» Rendered images with source text
# # # # #

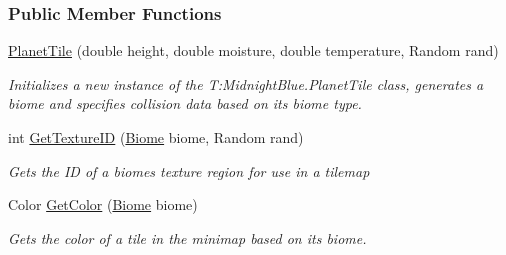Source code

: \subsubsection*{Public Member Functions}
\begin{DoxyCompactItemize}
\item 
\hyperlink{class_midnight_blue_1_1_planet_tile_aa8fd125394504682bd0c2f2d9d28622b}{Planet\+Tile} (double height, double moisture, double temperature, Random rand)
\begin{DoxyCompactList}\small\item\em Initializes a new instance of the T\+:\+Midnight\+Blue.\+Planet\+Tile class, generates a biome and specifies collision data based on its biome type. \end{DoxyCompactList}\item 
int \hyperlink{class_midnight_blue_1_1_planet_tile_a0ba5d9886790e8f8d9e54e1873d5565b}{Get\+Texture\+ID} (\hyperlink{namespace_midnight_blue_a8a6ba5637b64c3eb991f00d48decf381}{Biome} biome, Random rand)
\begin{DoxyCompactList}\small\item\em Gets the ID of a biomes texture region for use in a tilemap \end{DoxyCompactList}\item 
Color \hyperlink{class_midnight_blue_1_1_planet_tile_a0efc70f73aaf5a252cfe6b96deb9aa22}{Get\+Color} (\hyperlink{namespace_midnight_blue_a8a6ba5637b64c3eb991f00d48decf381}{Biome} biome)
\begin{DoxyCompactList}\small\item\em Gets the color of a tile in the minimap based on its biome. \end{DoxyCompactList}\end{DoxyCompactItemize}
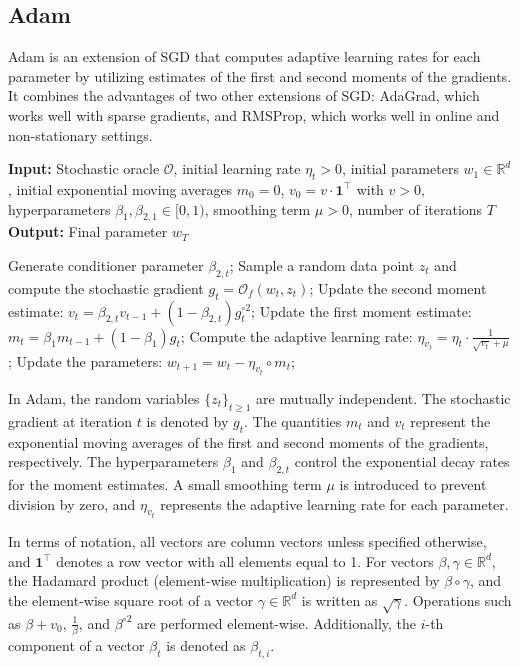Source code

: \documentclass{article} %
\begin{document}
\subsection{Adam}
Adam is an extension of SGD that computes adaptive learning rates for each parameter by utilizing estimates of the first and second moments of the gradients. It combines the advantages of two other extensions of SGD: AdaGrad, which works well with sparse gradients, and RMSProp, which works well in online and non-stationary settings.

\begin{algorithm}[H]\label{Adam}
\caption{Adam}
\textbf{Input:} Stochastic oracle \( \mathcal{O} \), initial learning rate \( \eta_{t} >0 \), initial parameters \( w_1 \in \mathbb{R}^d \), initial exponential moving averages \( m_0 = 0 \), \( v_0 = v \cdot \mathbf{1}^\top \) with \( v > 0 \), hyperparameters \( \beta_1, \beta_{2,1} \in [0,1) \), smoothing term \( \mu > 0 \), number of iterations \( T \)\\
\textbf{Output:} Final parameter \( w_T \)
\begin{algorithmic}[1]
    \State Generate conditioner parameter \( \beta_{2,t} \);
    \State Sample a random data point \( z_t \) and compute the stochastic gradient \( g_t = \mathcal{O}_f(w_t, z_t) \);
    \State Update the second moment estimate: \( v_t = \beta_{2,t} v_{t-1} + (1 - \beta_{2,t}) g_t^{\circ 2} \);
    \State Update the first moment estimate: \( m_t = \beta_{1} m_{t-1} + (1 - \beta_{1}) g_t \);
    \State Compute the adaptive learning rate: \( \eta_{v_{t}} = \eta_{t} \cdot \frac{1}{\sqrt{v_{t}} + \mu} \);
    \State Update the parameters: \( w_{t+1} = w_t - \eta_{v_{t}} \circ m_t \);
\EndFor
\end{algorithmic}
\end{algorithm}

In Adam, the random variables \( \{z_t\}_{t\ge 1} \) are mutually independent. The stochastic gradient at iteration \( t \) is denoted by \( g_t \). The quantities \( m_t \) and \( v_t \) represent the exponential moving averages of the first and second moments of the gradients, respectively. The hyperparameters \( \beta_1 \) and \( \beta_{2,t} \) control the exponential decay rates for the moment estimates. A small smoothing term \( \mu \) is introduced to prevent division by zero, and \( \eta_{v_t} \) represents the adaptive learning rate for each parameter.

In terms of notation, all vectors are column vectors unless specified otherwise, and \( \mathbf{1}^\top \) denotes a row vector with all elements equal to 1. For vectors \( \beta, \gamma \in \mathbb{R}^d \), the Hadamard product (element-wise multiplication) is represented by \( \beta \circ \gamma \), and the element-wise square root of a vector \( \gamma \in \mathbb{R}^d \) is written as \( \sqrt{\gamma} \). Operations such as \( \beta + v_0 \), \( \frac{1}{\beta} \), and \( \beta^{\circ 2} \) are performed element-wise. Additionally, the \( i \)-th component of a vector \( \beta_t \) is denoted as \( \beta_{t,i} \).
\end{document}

# # # # #

» TASK GOAL
Reproduce exactly the entries above, limited to the lines from the one with "iterations \( T \)\\" through the one with "Update the first", both included.

» ANSWER TO THIS TASK
\textbf{Input:} Stochastic oracle \( \mathcal{O} \), initial learning rate \( \eta_{t} >0 \), initial parameters \( w_1 \in \mathbb{R}^d \), initial exponential moving averages \( m_0 = 0 \), \( v_0 = v \cdot \mathbf{1}^\top \) with \( v > 0 \), hyperparameters \( \beta_1, \beta_{2,1} \in [0,1) \), smoothing term \( \mu > 0 \), number of iterations \( T \)\\
\textbf{Output:} Final parameter \( w_T \)
\begin{algorithmic}[1]
    \State Generate conditioner parameter \( \beta_{2,t} \);
    \State Sample a random data point \( z_t \) and compute the stochastic gradient \( g_t = \mathcal{O}_f(w_t, z_t) \);
    \State Update the second moment estimate: \( v_t = \beta_{2,t} v_{t-1} + (1 - \beta_{2,t}) g_t^{\circ 2} \);
    \State Update the first moment estimate: \( m_t = \beta_{1} m_{t-1} + (1 - \beta_{1}) g_t \);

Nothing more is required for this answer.